In 2011, this website served as a platform for teaching students from the USA, Israel, Palestinian territories, and Germany, who subsequently met in a workshop in Marrakesh, generously funded by the Hermès Foundation. With Sabine Schmidtke, who had her own project on the “History of the Islamicate World” at the Freie Universität Berlin, we then thought of turning the modest success of the workshop into a full, stable, cutting-edge teaching program. The idea was to bring together Israeli, Palestinian and German students in a one-year, interdisciplinary MA program. Using modern techniques of online teaching, the program would, we hoped, overcome the many political and economic obstacles that real life imposed on these students.
Six years after its establishment at the Freie Universität Berlin, the program boasts 72 alumni, with an additional 19 students in the present cohort. Our graduates come from Israel, and Palestinian terrotories, and from Germany – but also from Turkey, Egypt, Lebanon, Bangladesh, Indonesia, Syria, Peru, Iran, Afghanistan, the Netherlands, and the USA. The program has given them the opportunity to study their common intellectual past together, despite geographical obstacles and cultural differences.

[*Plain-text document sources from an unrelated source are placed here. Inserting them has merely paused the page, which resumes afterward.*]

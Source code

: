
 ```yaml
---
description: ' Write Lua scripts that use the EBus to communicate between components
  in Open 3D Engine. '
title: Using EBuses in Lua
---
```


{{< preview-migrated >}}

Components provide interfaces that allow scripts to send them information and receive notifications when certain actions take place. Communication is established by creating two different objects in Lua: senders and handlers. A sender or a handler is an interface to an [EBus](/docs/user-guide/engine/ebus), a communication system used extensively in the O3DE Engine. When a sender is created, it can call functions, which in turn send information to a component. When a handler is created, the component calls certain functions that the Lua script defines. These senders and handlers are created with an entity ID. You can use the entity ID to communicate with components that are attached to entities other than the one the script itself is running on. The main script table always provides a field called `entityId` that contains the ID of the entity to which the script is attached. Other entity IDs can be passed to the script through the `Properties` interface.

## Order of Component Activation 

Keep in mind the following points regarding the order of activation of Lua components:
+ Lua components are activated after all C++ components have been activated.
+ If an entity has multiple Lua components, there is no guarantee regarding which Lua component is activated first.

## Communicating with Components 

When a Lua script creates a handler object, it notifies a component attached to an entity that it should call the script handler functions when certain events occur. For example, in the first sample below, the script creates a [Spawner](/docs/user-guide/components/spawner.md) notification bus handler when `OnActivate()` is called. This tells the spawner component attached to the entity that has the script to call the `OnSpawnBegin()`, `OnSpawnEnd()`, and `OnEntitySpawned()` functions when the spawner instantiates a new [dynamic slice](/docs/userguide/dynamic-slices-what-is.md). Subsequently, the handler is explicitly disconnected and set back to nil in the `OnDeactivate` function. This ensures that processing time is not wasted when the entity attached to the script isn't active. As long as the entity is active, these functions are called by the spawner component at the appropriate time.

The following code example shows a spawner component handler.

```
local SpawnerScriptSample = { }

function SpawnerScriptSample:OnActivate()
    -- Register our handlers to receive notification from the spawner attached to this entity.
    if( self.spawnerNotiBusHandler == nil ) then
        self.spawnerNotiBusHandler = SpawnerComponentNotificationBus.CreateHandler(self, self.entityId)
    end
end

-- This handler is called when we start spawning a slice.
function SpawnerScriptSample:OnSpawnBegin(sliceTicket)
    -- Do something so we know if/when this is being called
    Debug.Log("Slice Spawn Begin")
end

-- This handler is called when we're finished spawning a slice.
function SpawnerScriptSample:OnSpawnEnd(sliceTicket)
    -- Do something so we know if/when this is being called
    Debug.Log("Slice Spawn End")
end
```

For the three of us, the program turned out to be a gratifying, at times very moving, learning experience. We wish to express our deep gratitude for the support of the DAAD (German Academic Exchange Service) as well as for the generous funding from the German Federal Ministry of Economic Cooperation and Development, the Rothschild Foundation Jerusalem, an anonymous private donor, and the Frank Reinhard-Stiftung. We thank the Freie Universität Berlin, which rose up to the challenge of managing such an unusual program, requiring special arrangements and coordination. We are also thankful to the teachers of this program – internationally renowned scholars who have shared their expertise and academic passion with much spirit and dedication. An international degree program such as the MA Intellectual Encounters also depends on the support of political institutions, such as the German Foreign Ministry and the German Representative’s Office in Ramallah, whose proficient guidance has constituted an essential component in its success. Last, but not least, we wish to extend our heartfelt thanks to the Israeli and Palestinian tutors, to the organization team in Berlin, and to the many people who have been working tirelessly behind the scenes to make things happen.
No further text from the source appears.